In one week they will turn seven years old. What is the right age to explain what menstruation is? I know they are too young to understand, but I don’t want to lie.

“This is something that happens when you grow up,” I begin slowly, trying to figure it out as I go along.

They are listening carefully, the way they do when I’m about to tell them a story.

“One day something happens to your body so that you will be able to have a baby.”
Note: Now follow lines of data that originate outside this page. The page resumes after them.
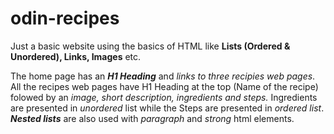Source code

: # odin-recipes
Just a basic website using the basics of HTML like **Lists (Ordered & Unordered), Links, Images** etc.

The home page has an ***H1 Heading*** and *links to three recipies web pages*. All the recipes web pages have H1 Heading at the top (Name of the recipe) folowed by an *image, short description, ingredients and steps.* Ingredients are presented in *unordered* list while the Steps are presented in *ordered list*. ***Nested lists*** are also used with *paragraph* and *strong* html elements. 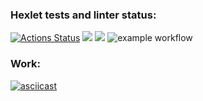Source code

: ### Hexlet tests and linter status:

[![Actions Status](https://github.com/AlexSinitsin/frontend-project-lvl2/workflows/hexlet-check/badge.svg)](https://github.com/AlexSinitsin/frontend-project-lvl2/actions)
<a href="https://codeclimate.com/github/AlexSinitsin/frontend-project-lvl2/maintainability"><img src="https://api.codeclimate.com/v1/badges/625307f94d998e1f57a6/maintainability" /></a>
<a href="https://codeclimate.com/github/AlexSinitsin/frontend-project-lvl2/test_coverage"><img src="https://api.codeclimate.com/v1/badges/625307f94d998e1f57a6/test_coverage" /></a>
![example workflow](https://github.com/AlexSinitsin/frontend-project-lvl2/actions/workflows/main.yml/badge.svg)

### Work:

[![asciicast](https://asciinema.org/a/NnuK9G2UBHuQYiGAtB6W8R6UE.png)](https://asciinema.org/a/TcQrTCmRnP6TW0TDfAXu1TZ9l)
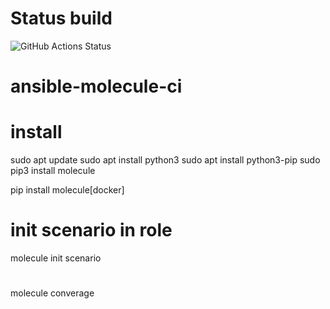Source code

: # Status build
![GitHub Actions Status](https://github.com/kirillqq20/ansible-molecule-ci/actions/workflows/ci.yml/badge.svg)
# ansible-molecule-ci
# install
sudo apt update
sudo apt install python3
sudo apt install python3-pip
sudo pip3 install molecule

pip install molecule[docker]

# init scenario in role
molecule init scenario

# 
molecule converage
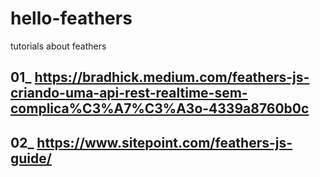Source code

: # hello-feathers
tutorials about feathers


## 01_ https://bradhick.medium.com/feathers-js-criando-uma-api-rest-realtime-sem-complica%C3%A7%C3%A3o-4339a8760b0c

## 02_ https://www.sitepoint.com/feathers-js-guide/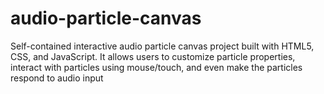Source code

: # audio-particle-canvas
Self-contained interactive audio particle canvas project built with HTML5, CSS, and JavaScript. It allows users to customize particle properties, interact with particles using mouse/touch, and even make the particles respond to audio input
I stop myself from going on. They’ve lost interest. They are standing by the sink, where they are playing with a can of shaving cream. One of them pumps a dollop of foam into her tiny hand and turns to me, “Like when we were in Mama’s belly.”

“Exactly,” I say.

* * * *

I can’t imagine wanting these little girls to identify with sorrow. I can’t imagine hitting them. Or slapping them across the face. Or kicking them or jerking them or squeezing their arm so tight it leaves a bruise. I can’t imagine promising something I don’t deliver. I can’t imagine accusing them of trying to hurt me or hating me or being jealous. I can’t imagine condemning them for not listening to my problems—or spewing words of contempt that shred their fragile self-esteem. I can’t imagine ignoring them when they plead for my attention or to be listened to. When they ask a steady stream of questions (“Is the tooth fairy real?” or “Why can we throw peanut shells on the sand and not plastic?” or “Why do flowers smell?” or “Is ketchup healthy?”), I can’t imagine ignoring their curiosity. Because they need to be heard, and at that moment, this is more important than anything else. They are hungry for attention. I can’t imagine starving them.

* * * *

This is how it is now. These moments, filled to the brim with complicated narratives, are part of my life. And every moment I absorb how much attention they need, I experience how deprived I was. But this awareness of neglect is not a sorrowful feeling or a spasm of self-pity. It is a stunning and lucid clarity of the loss. Every moment I can’t imagine is also a moment of remorse, release, and emancipation.